Posted on February 15, 2016 by Rich under Sales and Marketing, Seasonal Marketing Ideas, Social Media and Blogging

Marketing Output

If you have a good grasp and understanding of marketing or advertising, there is one word that has dominated debate for the last few years: CONTENT. It continues to dominate because the advance of digital communication means that there are now a multitude of ways and times to reach the consumer. This demands myriad forms of content and stories to tie it all together and should reflect your marketing output.

Luckily, as a photographer, your very output is content. Photographs, images, videos are content to be shared, discussed and pored over. You have the means by which to communicate your business and skills ready to go. So how best to do this?

Along with your business planning and sales strategy, it’s vital to be realistic about what you can and cannot do with the time and resources available to you.

Figuring out what you want to achieve, who you want to target, where to do it- it all comes back to those S.M.A.R.T. objectives.
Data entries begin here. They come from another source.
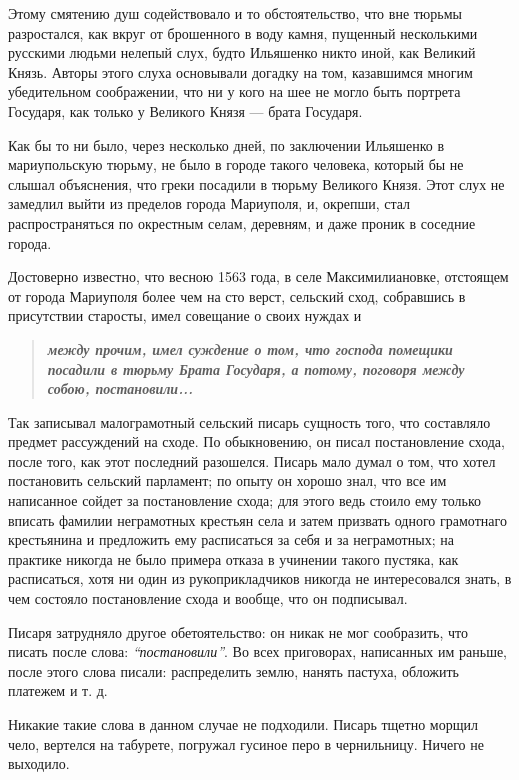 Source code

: \documentclass[a4paper,20pt]{report}
\begin{document}
Этому смятению душ содействовало и то обстоятельство, что вне тюрьмы
разростался, как вкруг от брошенного в воду камня, пущенный несколькими
русскими людьми нелепый слух, будто Ильяшенко никто иной, как Великий Князь.
Авторы этого слуха основывали догадку на том, казавшимся многим убедительном
соображении, что ни у кого на шее не могло быть портрета Государя, как только у
Великого Князя — брата Государя.

Как бы то ни было, через несколько дней, по заключении Ильяшенко в
мариупольскую тюрьму, не было в городе такого человека, который бы не слышал
объяснения, что греки посадили в тюрьму Великого Князя. Этот слух не замедлил
выйти из пределов города Мариуполя, и, окрепши, стал распространяться по
окрестным селам, деревням, и даже проник в соседние города.

Достоверно известно, что весною 1563 года, в селе Максимилиановке, отстоящем от
города Мариуполя более чем на сто верст, сельский сход, собравшись в
присутствии старосты, имел совещание о своих нуждах и 
\begin{quote}
\em\bfseries
между прочим, имел суждение о том, что господа помещики посадили в тюрьму Брата
Государя, а потому, поговоря между собою, постановили...
\end{quote}

Так записывал малограмотный сельский писарь сущность того, что составляло
предмет рассуждений на сходе. По обыкновению, он писал постановление схода,
после того, как этот последний разошелся. Писарь мало думал о том, что хотел
постановить сельский парламент; по опыту он хорошо знал, что все им написанное
сойдет за постановление схода; для этого ведь стоило ему только вписать фамилии
неграмотных крестьян села и затем призвать одного грамотнаго крестьянина и
предложить ему расписаться за себя и за неграмотных; на практике никогда не
было примера отказа в учинении такого пустяка, как расписаться, хотя ни один из
рукоприкладчиков никогда не интересовался знать, в чем состояло постановление
схода и вообще, что он подписывал.

Писаря затрудняло другое обетоятельство: он никак
не мог сообразить, что писать после слова: \emph{``постановили''}.
Во всех приговорах, написанных им раньше, после этого слова писали:
распределить землю, нанять пастуха, обложить платежем и т. д.

Никакие такие слова в данном случае не подходили. Писарь тщетно морщил чело,
вертелся на табурете, погружал гусиное перо в чернильницу.  Ничего не выходило.
\end{document}
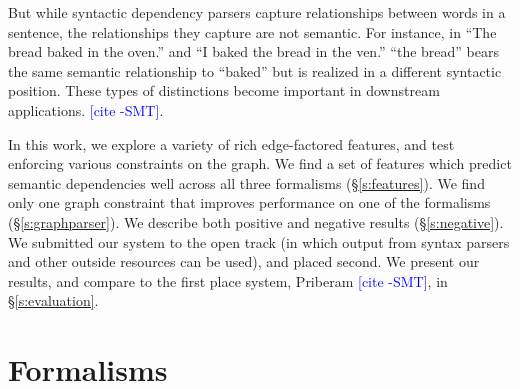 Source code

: \documentclass[11pt]{article}
\newcommand{\sam}[1]{\textcolor{blue}{[#1 -SMT]}}
\begin{document}


But while syntactic dependency parsers capture relationships between words in a
sentence, the relationships they capture are not semantic.
For instance, in ``The bread baked in the oven.'' and ``I baked the bread in the
ven.'' ``the bread'' bears the same semantic relationship to ``baked'' but is
realized in a different syntactic position.
These types of distinctions become important in downstream applications.
\sam{cite}.

In this work, we explore a variety of rich edge-factored features, and test
enforcing various constraints on the graph.
We find a set of features which predict semantic dependencies well across all
three formalisms (\S\ref{s:features}).
We find only one graph constraint that improves performance on one of the
formalisms (\S\ref{s:graphparser}).
We describe both positive and negative results (\S\ref{s:negative}).
We submitted our system to the open track (in which output from syntax parsers
and other outside resources can be used), and placed second.
We present our results, and compare to the first place system, Priberam
\sam{cite}, in \S\ref{s:evaluation}.



\section{Formalisms} \label{s:formalisms}
\end{document}

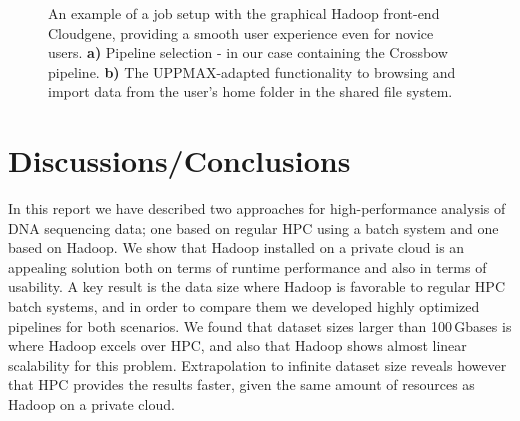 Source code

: \documentclass[11pt, oneside]{article}   	%
\newcommand{\COMMENT}[1]{{\color{red} #1 }}
\begin{document}
\begin{figure}
\begin{subfigure}[b]{0.6\textwidth}
		\subcaption{}
	\end{subfigure}
	\caption{An example of a job setup with the graphical Hadoop front-end Cloudgene, providing a smooth user experience even for novice users. \textbf{a)} Pipeline selection - in our case containing the Crossbow pipeline. \textbf{b)} The UPPMAX-adapted functionality to browsing and import data from the user's home folder in the shared file system.}
	\label{fig:fig4}
\end{figure}

\section{Discussions/Conclusions}
\label{sectionV}

In this report we have described two approaches for high-performance analysis of DNA sequencing data; one based on regular HPC using a batch system and one based on Hadoop. We show that Hadoop installed on a private cloud is an appealing solution both on terms of runtime performance and also in terms of usability. A key result is the data size where Hadoop is favorable to regular HPC batch systems, and in order to compare them we developed highly optimized pipelines for both scenarios. We found that dataset sizes larger than 100\,Gbases is where Hadoop excels over HPC, and also that Hadoop shows almost linear scalability for this problem. Extrapolation to infinite dataset size reveals however that HPC provides the results faster, given the same amount of resources as Hadoop on a private cloud.


\end{document}
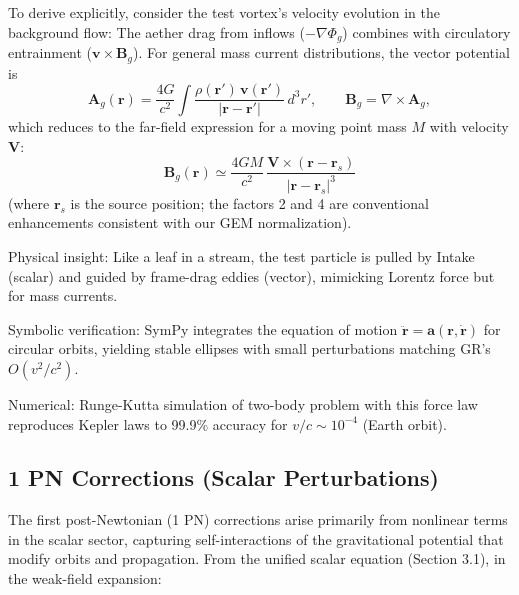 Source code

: To derive explicitly, consider the test vortex's velocity evolution in the background flow: The aether drag from inflows ($-\nabla \Phi_g$) combines with circulatory entrainment ($\mathbf{v} \times \mathbf{B}_g$). For general mass current distributions, the vector potential is
\[
\mathbf{A}_g(\mathbf{r}) = \frac{4G}{c^2} \int \frac{\rho(\mathbf{r}')\,\mathbf{v}(\mathbf{r}')}{|\mathbf{r} - \mathbf{r}'|}\,d^3r', \qquad \mathbf{B}_g = \nabla \times \mathbf{A}_g,
\]
which reduces to the far-field expression for a moving point mass $M$ with velocity $\mathbf{V}$:
\[
\mathbf{B}_g(\mathbf{r}) \simeq \frac{4GM}{c^2} \, \frac{\mathbf{V} \times (\mathbf{r} - \mathbf{r}_s)}{|\mathbf{r} - \mathbf{r}_s|^3}
\]
(where $\mathbf{r}_s$ is the source position; the factors 2 and 4 are conventional enhancements consistent with our GEM normalization).

Physical insight: Like a leaf in a stream, the test particle is pulled by Intake (scalar) and guided by frame-drag eddies (vector), mimicking Lorentz force but for mass currents.

Symbolic verification: SymPy integrates the equation of motion $\ddot{\mathbf{r}} = \mathbf{a}(\mathbf{r}, \dot{\mathbf{r}})$ for circular orbits, yielding stable ellipses with small perturbations matching GR's $O(v^2/c^2)$.

Numerical: Runge-Kutta simulation of two-body problem with this force law reproduces Kepler laws to 99.9\% accuracy for $v/c \sim 10^{-4}$ (Earth orbit).

\medskip
\noindent
{}
\medskip

\subsection{1 PN Corrections (Scalar Perturbations)}

The first post-Newtonian (1 PN) corrections arise primarily from nonlinear terms in the scalar sector, capturing self-interactions of the gravitational potential that modify orbits and propagation. From the unified scalar equation (Section 3.1), in the weak-field expansion:

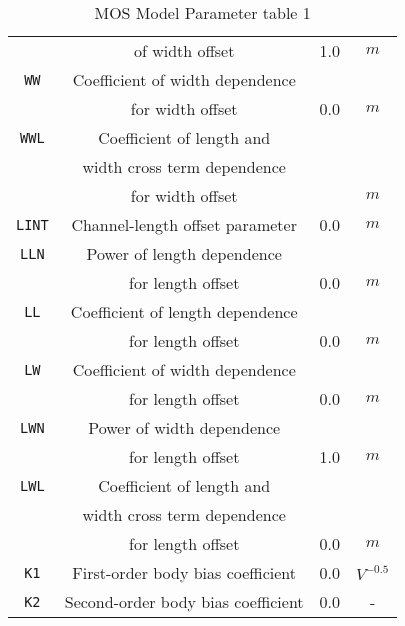 \documentclass{article}
\begin{document}
\begin{table}[H]
\begin{tabular}{|c| c| c| c|}
                             & of width offset & 1.0 & $m$\\
\texttt{WW} & Coefficient of width dependence & & \\
            & for width offset & 0.0 & $m$\\
\texttt{WWL} & Coefficient of length and & & \\
             & width cross term dependence & & \\
             & for width offset & & $m$\\
\texttt{LINT} & Channel-length offset parameter & 0.0 & $m$\\
\texttt{LLN} & Power of length dependence & & \\
             & for length offset & 0.0 & $m$\\
\texttt{LL} & Coefficient of length dependence & & \\
            & for length offset & 0.0 & $m$\\
\texttt{LW} & Coefficient of width dependence & & \\
            & for length offset & 0.0 & $m$\\
\texttt{LWN} & Power of width dependence & & \\
             & for length offset & 1.0 & $m$\\
\texttt{LWL} & Coefficient of length and & & \\
             & width cross term dependence & & \\
             & for length offset & 0.0 & $m$\\
\texttt{K1} & First-order body bias coefficient & 0.0 & $V^{-0.5}$\\
\texttt{K2} & Second-order body bias coefficient & 0.0 & -\\
\hline
\end{tabular}
\caption{\label{bsim4.params1} MOS Model Parameter table 1}
\end{table}
\end{document}
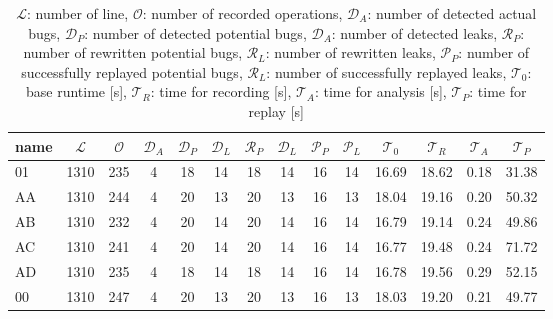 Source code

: \begin{table}[h]
\begin{tabular}{|l|c|c|c|c|c|c|c|c|c|c|c|c|c|}
\hline
name  & $\mathcal{L}$ & $\mathcal{O}$ & $\mathcal{D}_A$ & $\mathcal{D}_P$ & $\mathcal{D}_L$ & $\mathcal{R}_P$ & $\mathcal{D}_L$ & $\mathcal{P}_P$ & $\mathcal{P}_L$ & $\mathcal{T}_0$ & $\mathcal{T}_R$ & $\mathcal{T}_A$ & $\mathcal{T}_P$ \\ \hline
01 & 1310 & 235 & 4 & 18 & 14 & 18 & 14 & 16 & 14 & 16.69 & 18.62 & 0.18 & 31.38 \\ \hline
AA & 1310 & 244 & 4 & 20 & 13 & 20 & 13 & 16 & 13 & 18.04 & 19.16 & 0.20 & 50.32 \\ \hline
AB & 1310 & 232 & 4 & 20 & 14 & 20 & 14 & 16 & 14 & 16.79 & 19.14 & 0.24 & 49.86 \\ \hline
AC & 1310 & 241 & 4 & 20 & 14 & 20 & 14 & 16 & 14 & 16.77 & 19.48 & 0.24 & 71.72 \\ \hline
AD & 1310 & 235 & 4 & 18 & 14 & 18 & 14 & 16 & 14 & 16.78 & 19.56 & 0.29 & 52.15 \\ \hline
00 & 1310 & 247 & 4 & 20 & 13 & 20 & 13 & 16 & 13 & 18.03 & 19.20 & 0.21 & 49.77 \\ \hline
\end{tabular}
\caption{$\mathcal{L}$: number of line, $\mathcal{O}$: number of recorded operations, $\mathcal{D}_A$: number of detected actual bugs, $\mathcal{D}_P$: number of detected potential bugs, $\mathcal{D}_A$: number of detected leaks, $\mathcal{R}_P$: number of rewritten potential bugs, $\mathcal{R}_L$: number of rewritten leaks, $\mathcal{P}_P$: number of successfully replayed potential bugs, $\mathcal{R}_L$: number of successfully replayed leaks, $\mathcal{T}_0$: base runtime [s], $\mathcal{T}_R$: time for recording [s], $\mathcal{T}_A$: time for analysis [s], $\mathcal{T}_P$: time for replay [s]}
\label{}
\end{table}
  • The Who, What, Where, When, How. If you are doing your business planning correctly, these things should already be coming up as part of your overall strategy. The reason you are a photographer is because you enjoy taking images of certain subjects. Do these subjects adhere to a certain market or does your photographic style suit a certain setting? When you’ve defined this you can then figure out where to target your efforts.
  • If you write a blog on your website (and this is great for SEO) or use social media channels, you hope it appeals to as many people as possible. You know that if your photography is good then it will be bought, and the same is true of the content you put out there. Make it good, and make it count.
  • You only have so much time to think up marketing materials, produce them, get them into the right places (on or offline); only so much budget to put towards doing all this. Don’t spend so much time doing these things and forgetting your raison d’etre.

Given the squeeze on resources and time, this can work as a positive. Marketing (and sales) is as much about opportunity and timing as it is about planning and process. Being small and agile means you can be very reactive to providing an instant pitch or creating the right product for an event to catch the mood.

  • Seasonal work. In England, obviously there is far more outdoor event activity in the spring and summer months. However obstacle course events and challenging terrain competitions are increasing in popularity in winter months – a niche worth exploring particularly with that unique winter morning light.
  • Unusual wedding locations. Again something gaining more mainstream popularity and perhaps an opportunity to act as a conduit and leader.

As a photographer you are creative by nature, be creative with your marketing too and reap the rewards.